Lens design may improve lithotripter performance

March 24, 2014

A collaborative effort involving Duke University experts in urology, engineering, pathology, and mathematics has resulted in improved efficiency for shock wave lithotripsy, the researchers report.

A collaborative effort involving Duke University experts in urology, engineering, pathology, and mathematics has resulted in improved efficiency for shock wave lithotripsy, the researchers report.

New designs introduced to lithotripters over the past 2 decades made the devices more convenient and comfortable to use, but reduced the effectiveness of the treatment. After years of research, Pei Zhong, PhD, MS, Glenn M. Preminger, MD, and colleagues have determined why.

“And now, thanks to the willingness of Siemens [a leading lithotripter manufacturer] to collaborate, we’ve developed a solution that is simple, cost-effective and reliable that can be quickly implemented on their machines,” said Dr. Zhong, the study’s senior author and a mechanical engineer at Duke, Durham, NC.

The increased power in some third-generation shock wave lithotripters narrowed the wave’s focal width to reduce damage to surrounding tissues. But this power jump also shifted the shock wave’s focal point as much as 20 mm toward the device, ironically contributing to efficiency loss and raising the potential for tissue damage.

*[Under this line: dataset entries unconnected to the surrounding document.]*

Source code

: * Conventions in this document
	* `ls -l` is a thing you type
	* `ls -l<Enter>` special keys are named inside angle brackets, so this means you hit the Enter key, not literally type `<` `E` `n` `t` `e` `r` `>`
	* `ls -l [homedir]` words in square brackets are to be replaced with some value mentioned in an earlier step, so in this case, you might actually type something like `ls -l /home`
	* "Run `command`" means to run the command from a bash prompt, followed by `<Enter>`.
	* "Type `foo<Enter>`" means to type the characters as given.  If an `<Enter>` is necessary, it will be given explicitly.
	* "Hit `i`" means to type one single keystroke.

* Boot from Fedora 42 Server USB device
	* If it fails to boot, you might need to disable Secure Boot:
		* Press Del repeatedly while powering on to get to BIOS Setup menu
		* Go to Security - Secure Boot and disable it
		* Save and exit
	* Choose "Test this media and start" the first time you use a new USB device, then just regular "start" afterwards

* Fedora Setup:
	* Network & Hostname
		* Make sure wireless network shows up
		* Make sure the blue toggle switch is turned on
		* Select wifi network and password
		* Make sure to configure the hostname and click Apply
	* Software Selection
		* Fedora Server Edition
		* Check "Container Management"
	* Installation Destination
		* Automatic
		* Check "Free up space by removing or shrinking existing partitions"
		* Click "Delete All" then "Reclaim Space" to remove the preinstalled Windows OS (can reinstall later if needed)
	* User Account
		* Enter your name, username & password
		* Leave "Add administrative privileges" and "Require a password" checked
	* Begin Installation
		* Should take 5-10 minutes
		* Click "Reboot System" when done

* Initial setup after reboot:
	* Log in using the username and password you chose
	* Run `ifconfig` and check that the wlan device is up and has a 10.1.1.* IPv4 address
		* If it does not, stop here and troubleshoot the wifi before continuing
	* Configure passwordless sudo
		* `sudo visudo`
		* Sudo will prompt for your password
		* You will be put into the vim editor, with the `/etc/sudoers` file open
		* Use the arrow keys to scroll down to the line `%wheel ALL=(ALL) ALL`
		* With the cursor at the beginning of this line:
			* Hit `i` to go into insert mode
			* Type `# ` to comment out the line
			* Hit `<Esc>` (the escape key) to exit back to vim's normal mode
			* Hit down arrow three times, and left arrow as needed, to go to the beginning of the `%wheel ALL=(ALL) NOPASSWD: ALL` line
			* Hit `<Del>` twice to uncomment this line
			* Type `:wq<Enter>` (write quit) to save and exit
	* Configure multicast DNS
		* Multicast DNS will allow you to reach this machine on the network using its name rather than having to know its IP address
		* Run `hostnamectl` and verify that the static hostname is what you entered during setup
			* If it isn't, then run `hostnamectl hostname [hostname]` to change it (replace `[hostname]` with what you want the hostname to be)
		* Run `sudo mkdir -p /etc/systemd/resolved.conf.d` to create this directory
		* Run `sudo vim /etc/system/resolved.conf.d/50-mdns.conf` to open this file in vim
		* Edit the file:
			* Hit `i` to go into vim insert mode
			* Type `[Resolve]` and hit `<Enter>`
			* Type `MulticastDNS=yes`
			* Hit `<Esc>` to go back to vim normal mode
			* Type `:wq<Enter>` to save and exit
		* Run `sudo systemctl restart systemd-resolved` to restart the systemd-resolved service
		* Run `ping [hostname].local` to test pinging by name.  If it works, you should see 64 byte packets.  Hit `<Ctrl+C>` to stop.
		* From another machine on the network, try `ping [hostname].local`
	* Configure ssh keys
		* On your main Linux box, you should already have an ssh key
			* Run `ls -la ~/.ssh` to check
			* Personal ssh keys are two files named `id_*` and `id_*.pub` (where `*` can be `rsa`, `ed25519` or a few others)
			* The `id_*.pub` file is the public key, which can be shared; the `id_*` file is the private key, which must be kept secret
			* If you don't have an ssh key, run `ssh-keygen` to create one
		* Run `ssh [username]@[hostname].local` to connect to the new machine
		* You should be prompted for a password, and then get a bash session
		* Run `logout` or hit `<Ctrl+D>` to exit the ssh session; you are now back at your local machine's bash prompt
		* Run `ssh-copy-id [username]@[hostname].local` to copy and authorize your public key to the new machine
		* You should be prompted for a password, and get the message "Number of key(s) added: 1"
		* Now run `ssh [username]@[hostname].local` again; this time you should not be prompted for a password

The new electromagnetic shock wave generators also produced a secondary compressive wave that disrupted one of the primary stone-smashing mechanisms, cavitation bubbles, the researchers reported online in the Proceedings of the National Academy of Sciences (March 17, 2014).

“We were presented with the challenge of engineering a design solution that mitigated these drawbacks without being too expensive. It had to be something that was effective and reliable, but also something that the manufacturer was willing to adopt. So we decided to focus on a new lens design while keeping everything else in their system intact,” Dr. Zhong said.

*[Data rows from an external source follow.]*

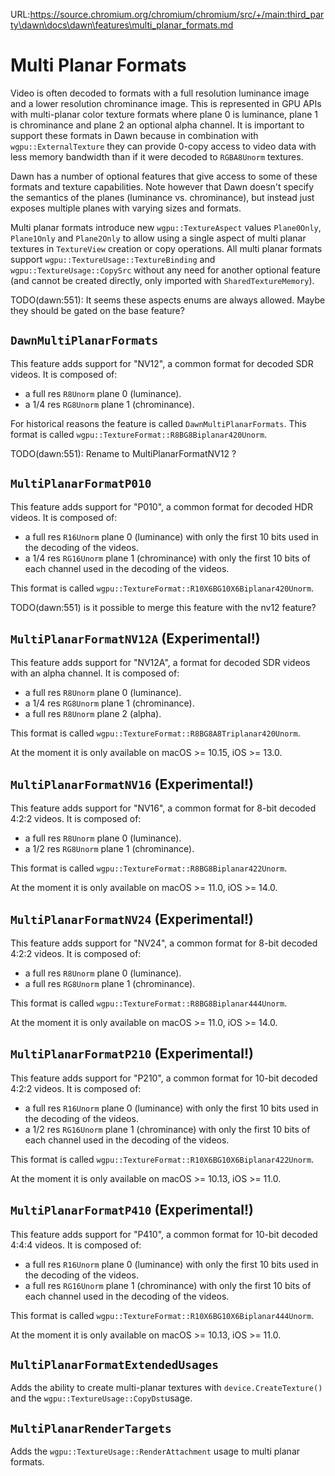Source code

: URL:https://source.chromium.org/chromium/chromium/src/+/main:third_party\dawn\docs\dawn\features\multi_planar_formats.md
# Multi Planar Formats

Video is often decoded to formats with a full resolution luminance image and a lower resolution chrominance image.
This is represented in GPU APIs with multi-planar color texture formats where plane 0 is luminance, plane 1 is chrominance and plane 2 an optional alpha channel. It is important to support these formats in Dawn because in combination with `wgpu::ExternalTexture` they can provide 0-copy access to video data with less memory bandwidth than if it were decoded to `RGBA8Unorm` textures.

Dawn has a number of optional features that give access to some of these formats and texture capabilities.
Note however that Dawn doesn't specify the semantics of the planes (luminance vs. chrominance), but instead just exposes multiple planes with varying sizes and formats.

Multi planar formats introduce new `wgpu::TextureAspect` values `Plane0Only`, `Plane1Only` and `Plane2Only` to allow using a single aspect of multi planar textures in `TextureView` creation or copy operations. All multi planar formats support `wgpu::TextureUsage::TextureBinding` and `wgpu::TextureUsage::CopySrc` without any need for another optional feature (and cannot be created directly, only imported with `SharedTextureMemory`).

TODO(dawn:551): It seems these aspects enums are always allowed. Maybe they should be gated on the base feature?

## `DawnMultiPlanarFormats`

This feature adds support for "NV12", a common format for decoded SDR videos.
It is composed of:

 - a full res `R8Unorm` plane 0 (luminance).
 - a 1/4 res `RG8Unorm` plane 1 (chrominance).

For historical reasons the feature is called `DawnMultiPlanarFormats`.
This format is called `wgpu::TextureFormat::R8BG8Biplanar420Unorm`.

TODO(dawn:551): Rename to MultiPlanarFormatNV12 ?

## `MultiPlanarFormatP010`

This feature adds support for "P010", a common format for decoded HDR videos.
It is composed of:

 - a full res `R16Unorm` plane 0 (luminance) with only the first 10 bits used in the decoding of the videos.
 - a 1/4 res `RG16Unorm` plane 1 (chrominance) with only the first 10 bits of each channel used in the decoding of the videos.

This format is called `wgpu::TextureFormat::R10X6BG10X6Biplanar420Unorm`.

TODO(dawn:551) is it possible to merge this feature with the nv12 feature?

## `MultiPlanarFormatNV12A` (Experimental!)

This feature adds support for "NV12A", a format for decoded SDR videos with an alpha channel.
It is composed of:

 - a full res `R8Unorm` plane 0 (luminance).
 - a 1/4 res `RG8Unorm` plane 1 (chrominance).
 - a full res `R8Unorm` plane 2 (alpha).

This format is called `wgpu::TextureFormat::R8BG8A8Triplanar420Unorm`.

At the moment it is only available on macOS >= 10.15, iOS >= 13.0.

## `MultiPlanarFormatNV16` (Experimental!)

This feature adds support for "NV16", a common format for 8-bit decoded 4:2:2 videos.
It is composed of:

 - a full res `R8Unorm` plane 0 (luminance).
 - a 1/2 res `RG8Unorm` plane 1 (chrominance).

This format is called `wgpu::TextureFormat::R8BG8Biplanar422Unorm`.

At the moment it is only available on macOS >= 11.0, iOS >= 14.0.

## `MultiPlanarFormatNV24` (Experimental!)

This feature adds support for "NV24", a common format for 8-bit decoded 4:2:2 videos.
It is composed of:

 - a full res `R8Unorm` plane 0 (luminance).
 - a full res `RG8Unorm` plane 1 (chrominance).

This format is called `wgpu::TextureFormat::R8BG8Biplanar444Unorm`.

At the moment it is only available on macOS >= 11.0, iOS >= 14.0.

## `MultiPlanarFormatP210` (Experimental!)

This feature adds support for "P210", a common format for 10-bit decoded 4:2:2 videos.
It is composed of:

 - a full res `R16Unorm` plane 0 (luminance) with only the first 10 bits used in the decoding of the videos.
 - a 1/2 res `RG16Unorm` plane 1 (chrominance) with only the first 10 bits of each channel used in the decoding of the videos.

This format is called `wgpu::TextureFormat::R10X6BG10X6Biplanar422Unorm`.

At the moment it is only available on macOS >= 10.13, iOS >= 11.0.

## `MultiPlanarFormatP410` (Experimental!)

This feature adds support for "P410", a common format for 10-bit decoded 4:4:4 videos.
It is composed of:

 - a full res `R16Unorm` plane 0 (luminance) with only the first 10 bits used in the decoding of the videos.
 - a full res `RG16Unorm` plane 1 (chrominance) with only the first 10 bits of each channel used in the decoding of the videos.

This format is called `wgpu::TextureFormat::R10X6BG10X6Biplanar444Unorm`.

At the moment it is only available on macOS >= 10.13, iOS >= 11.0.

## `MultiPlanarFormatExtendedUsages`

Adds the ability to create multi-planar textures with `device.CreateTexture()` and the `wgpu::TextureUsage::CopyDst`usage.

## `MultiPlanarRenderTargets`

Adds the `wgpu::TextureUsage::RenderAttachment` usage to multi planar formats.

The solution was to cut a groove near the perimeter of the backside of the lens and change its geometry. This realigned the device’s focal point and optimized the pressure distribution with a broad focal width and lower peak pressure. It also allowed more cavitation bubbles to form around the targeted stone instead of in the surrounding tissue.

In laboratory tests, the authors sent shock waves through a tank of water and used a fiber optic pressure sensor to ensure the shock wave was focusing on target. They broke apart synthetic stones in a model human kidney and in anesthetized pigs and used a high-speed camera to watch the distribution of cavitation bubbles forming and collapsing.

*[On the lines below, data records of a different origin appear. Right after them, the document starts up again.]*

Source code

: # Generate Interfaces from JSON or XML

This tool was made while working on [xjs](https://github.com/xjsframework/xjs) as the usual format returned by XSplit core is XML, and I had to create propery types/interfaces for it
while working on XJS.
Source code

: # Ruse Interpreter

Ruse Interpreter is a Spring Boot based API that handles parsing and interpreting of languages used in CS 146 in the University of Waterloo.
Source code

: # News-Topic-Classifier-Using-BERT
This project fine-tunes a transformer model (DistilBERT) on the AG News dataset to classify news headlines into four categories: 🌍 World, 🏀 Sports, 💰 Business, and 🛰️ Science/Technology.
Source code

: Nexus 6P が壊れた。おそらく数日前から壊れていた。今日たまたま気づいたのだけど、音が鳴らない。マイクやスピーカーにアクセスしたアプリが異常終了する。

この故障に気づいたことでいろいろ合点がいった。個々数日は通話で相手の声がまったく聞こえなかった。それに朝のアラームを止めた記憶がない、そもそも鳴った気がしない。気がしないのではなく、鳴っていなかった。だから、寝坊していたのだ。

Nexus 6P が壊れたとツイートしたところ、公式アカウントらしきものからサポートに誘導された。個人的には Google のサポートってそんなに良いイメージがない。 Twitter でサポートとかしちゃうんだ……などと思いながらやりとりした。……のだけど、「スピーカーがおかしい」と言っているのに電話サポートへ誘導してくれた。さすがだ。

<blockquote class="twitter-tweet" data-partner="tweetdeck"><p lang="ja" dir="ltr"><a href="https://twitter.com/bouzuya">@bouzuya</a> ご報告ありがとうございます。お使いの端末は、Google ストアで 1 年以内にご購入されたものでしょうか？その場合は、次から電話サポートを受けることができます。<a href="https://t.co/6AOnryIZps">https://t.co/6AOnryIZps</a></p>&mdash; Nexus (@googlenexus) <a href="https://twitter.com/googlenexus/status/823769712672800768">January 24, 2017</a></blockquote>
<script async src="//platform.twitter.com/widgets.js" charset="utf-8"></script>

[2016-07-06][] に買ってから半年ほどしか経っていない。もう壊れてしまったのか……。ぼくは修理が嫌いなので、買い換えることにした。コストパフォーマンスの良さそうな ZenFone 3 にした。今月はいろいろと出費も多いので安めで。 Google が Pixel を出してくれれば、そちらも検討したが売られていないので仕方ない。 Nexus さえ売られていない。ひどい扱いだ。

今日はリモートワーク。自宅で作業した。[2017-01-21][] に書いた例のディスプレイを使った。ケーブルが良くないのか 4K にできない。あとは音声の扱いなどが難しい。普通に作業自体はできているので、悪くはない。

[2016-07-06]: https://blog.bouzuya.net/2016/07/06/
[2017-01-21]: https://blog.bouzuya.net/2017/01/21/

The results showed that while the current commercial version reduced 54% of the stones into fragments less than 2 mm in diameter, the new version pulverized 89% of the stones while also reducing the amount of damage to surrounding tissue.

“We feel we have exceeded expectations in our evaluation of this new lens design, which is based on solid physics and engineering principles,” said Dr. Zhong, who expects the new lens to enter clinical trials in Germany this summer.

Dr. Zhong, Dr. Preminger, and several of their co-authors hold a patent entitled “Acoustic Lens for Shockwave Lithotripsy and Related Methods” on this technology, which is owned by Duke University.